The fighting unit that this series will follow has the time-honored cross section of types - the the muscular California blond, the patriot, the protester, the Latino (``Man, I'm from the Bronx - blood is nothing new ...''). And it has Terence Knox as their war-wise sergeant, who pulls them all together with the kind of gutsy caring and inner fatalism some viewers will remember from World War II films. There's a reasonably convincing sense of the soldiers' grim initiation. Tension builds before the first real skirmish, and later battle scenes are horrific, capturing the chaos and randomness of warfare, yet keeping the players straight by showing us individual reactions.
In light of the early time slot, these sequences call for parental discretion in the case of younger children. Actually, there won't be many of them - too expensive. The word among advertising agencies is that they may occur only every four weeks or so.
When you see the helicopters moving over hilly terrain, it may remind you of ``M*A*S*H,'' but this series is not the Vietnam equivalent of that classic program with a Korean war setting. ``Tour'' lacks the jaunty survivalism of ``M*A*S*H.'' It plays its war straight, plunging into Vietnam with a decent seriousness of purpose - and with clich'es flying: the presumably dead enemy who inches unseen toward a gun and shoots; the protester who stabs him and mutters, ``I killed him,'' incredulous at his own instincts; the soldier who goes berserk under fire.

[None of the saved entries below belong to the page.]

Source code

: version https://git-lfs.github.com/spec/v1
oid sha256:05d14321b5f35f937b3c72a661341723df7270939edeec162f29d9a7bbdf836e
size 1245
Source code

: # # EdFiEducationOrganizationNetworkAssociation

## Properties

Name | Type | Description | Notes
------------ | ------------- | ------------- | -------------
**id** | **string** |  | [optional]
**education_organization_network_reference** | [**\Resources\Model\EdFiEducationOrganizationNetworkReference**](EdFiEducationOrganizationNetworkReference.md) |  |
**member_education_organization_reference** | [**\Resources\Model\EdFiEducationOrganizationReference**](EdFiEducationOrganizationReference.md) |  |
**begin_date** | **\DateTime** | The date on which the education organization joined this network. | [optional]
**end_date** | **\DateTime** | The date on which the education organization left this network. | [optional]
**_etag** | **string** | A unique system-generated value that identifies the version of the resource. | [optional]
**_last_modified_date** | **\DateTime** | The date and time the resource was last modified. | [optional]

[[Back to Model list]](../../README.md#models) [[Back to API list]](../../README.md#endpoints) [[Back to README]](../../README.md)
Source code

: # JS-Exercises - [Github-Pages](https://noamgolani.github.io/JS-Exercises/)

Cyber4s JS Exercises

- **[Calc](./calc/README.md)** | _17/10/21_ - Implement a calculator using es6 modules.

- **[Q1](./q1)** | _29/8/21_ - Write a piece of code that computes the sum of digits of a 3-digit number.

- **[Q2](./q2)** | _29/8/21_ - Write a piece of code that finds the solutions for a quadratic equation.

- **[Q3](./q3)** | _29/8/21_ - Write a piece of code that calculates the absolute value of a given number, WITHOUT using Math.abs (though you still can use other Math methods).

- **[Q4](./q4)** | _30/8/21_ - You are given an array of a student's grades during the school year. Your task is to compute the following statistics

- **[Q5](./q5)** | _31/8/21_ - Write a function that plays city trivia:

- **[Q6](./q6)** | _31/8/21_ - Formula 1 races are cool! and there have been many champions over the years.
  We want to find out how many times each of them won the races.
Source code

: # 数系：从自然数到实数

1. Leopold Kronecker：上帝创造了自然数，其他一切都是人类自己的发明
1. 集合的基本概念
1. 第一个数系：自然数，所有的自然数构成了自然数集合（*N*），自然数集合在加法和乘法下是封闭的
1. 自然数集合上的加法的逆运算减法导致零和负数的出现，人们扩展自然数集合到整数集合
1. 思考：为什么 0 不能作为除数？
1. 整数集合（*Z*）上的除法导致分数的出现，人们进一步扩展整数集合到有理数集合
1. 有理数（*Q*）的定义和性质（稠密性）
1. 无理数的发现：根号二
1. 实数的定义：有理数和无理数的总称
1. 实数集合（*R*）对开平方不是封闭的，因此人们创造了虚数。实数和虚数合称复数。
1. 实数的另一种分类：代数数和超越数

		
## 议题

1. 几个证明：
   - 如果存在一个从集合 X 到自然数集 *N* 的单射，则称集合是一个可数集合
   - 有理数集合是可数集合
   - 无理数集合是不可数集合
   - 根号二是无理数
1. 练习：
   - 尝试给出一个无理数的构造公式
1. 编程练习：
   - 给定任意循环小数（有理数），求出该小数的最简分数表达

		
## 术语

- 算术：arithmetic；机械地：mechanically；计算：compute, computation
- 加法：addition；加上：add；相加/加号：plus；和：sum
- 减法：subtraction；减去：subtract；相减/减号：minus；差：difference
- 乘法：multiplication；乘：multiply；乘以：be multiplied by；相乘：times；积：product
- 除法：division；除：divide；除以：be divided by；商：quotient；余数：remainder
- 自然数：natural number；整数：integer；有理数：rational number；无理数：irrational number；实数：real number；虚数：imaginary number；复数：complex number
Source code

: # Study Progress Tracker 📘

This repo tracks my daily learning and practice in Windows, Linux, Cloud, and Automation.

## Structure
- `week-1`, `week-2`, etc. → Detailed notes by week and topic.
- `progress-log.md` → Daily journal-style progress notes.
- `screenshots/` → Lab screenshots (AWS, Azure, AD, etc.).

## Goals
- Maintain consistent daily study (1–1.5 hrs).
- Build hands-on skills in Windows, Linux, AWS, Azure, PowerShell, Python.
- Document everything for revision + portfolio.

``Tour'' could have used a few quieter moments of foxhole introspection, a savoring of the specific atmosphere. Maybe this is too much to expect within a series format, or maybe it will come later, during those less expensive nonbattle sequences that promise to dominate. But I suspect many Vietnam vets will say the show doesn't evoke the special feel of what they experienced. Even people who've never been near the place may say the program takes a typically shallow TV-series approach to a complex subject.
Yet at least it deals with the subject of Vietnam, without brilliance, perhaps, but thus far without affectation, either.